→ **WHAT YOU ARE ASKED TO DO**: Only lines that contain the word "using" are to be returned from the data below.

### RECORDS SUPPLIED

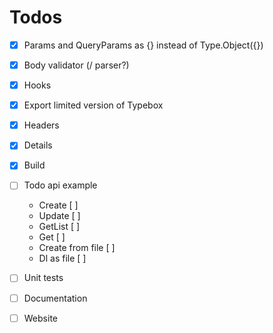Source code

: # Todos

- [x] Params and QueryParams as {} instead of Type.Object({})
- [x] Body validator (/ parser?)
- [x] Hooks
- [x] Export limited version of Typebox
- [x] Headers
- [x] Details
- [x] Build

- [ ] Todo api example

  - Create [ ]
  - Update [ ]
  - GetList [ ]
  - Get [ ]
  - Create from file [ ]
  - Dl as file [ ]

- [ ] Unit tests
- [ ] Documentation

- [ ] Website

######
### RECORDS SUPPLIED

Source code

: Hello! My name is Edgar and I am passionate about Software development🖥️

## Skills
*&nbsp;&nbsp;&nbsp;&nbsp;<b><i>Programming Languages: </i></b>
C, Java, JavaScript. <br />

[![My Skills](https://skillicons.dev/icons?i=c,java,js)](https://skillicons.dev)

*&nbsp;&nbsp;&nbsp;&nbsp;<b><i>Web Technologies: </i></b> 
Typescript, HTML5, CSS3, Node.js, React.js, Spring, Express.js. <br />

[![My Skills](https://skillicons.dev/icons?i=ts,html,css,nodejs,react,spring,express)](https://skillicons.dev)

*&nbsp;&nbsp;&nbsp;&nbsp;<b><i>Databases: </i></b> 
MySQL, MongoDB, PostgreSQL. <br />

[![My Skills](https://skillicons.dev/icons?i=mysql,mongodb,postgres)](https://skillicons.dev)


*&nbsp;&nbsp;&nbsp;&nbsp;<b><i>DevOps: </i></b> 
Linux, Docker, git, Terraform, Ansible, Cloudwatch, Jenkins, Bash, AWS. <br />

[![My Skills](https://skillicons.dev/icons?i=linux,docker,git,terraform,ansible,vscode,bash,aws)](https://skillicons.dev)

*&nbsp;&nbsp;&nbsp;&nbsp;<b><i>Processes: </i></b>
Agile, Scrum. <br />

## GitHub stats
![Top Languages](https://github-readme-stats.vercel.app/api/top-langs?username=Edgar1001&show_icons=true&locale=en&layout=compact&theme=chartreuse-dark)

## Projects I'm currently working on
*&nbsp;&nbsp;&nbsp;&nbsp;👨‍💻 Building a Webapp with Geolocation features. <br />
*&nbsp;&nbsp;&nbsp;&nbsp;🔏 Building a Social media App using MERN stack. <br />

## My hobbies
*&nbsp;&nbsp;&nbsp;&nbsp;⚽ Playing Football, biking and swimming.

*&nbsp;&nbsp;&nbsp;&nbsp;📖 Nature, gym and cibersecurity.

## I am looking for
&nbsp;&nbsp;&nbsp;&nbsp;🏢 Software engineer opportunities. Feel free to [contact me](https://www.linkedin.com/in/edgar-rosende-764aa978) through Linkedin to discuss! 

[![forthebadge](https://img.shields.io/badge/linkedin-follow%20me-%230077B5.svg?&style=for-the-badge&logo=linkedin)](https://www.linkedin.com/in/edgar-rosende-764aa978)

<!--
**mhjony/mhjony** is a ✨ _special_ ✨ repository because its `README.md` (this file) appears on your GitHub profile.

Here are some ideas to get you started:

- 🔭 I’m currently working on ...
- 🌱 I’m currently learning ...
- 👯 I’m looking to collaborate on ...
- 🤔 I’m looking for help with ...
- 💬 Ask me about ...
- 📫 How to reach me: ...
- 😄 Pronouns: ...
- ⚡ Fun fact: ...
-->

######
### RECORDS SUPPLIED

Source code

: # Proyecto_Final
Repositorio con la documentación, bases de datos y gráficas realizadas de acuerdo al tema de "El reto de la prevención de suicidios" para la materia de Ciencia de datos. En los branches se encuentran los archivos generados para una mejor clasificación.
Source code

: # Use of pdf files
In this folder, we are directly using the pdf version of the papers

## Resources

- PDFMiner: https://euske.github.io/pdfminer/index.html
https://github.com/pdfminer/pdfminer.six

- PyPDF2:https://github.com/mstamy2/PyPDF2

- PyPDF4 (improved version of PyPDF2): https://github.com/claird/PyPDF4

######

→ **ANSWER TO THE EXERCISE**:
*&nbsp;&nbsp;&nbsp;&nbsp;🔏 Building a Social media App using MERN stack. <br />
In this folder, we are directly using the pdf version of the papers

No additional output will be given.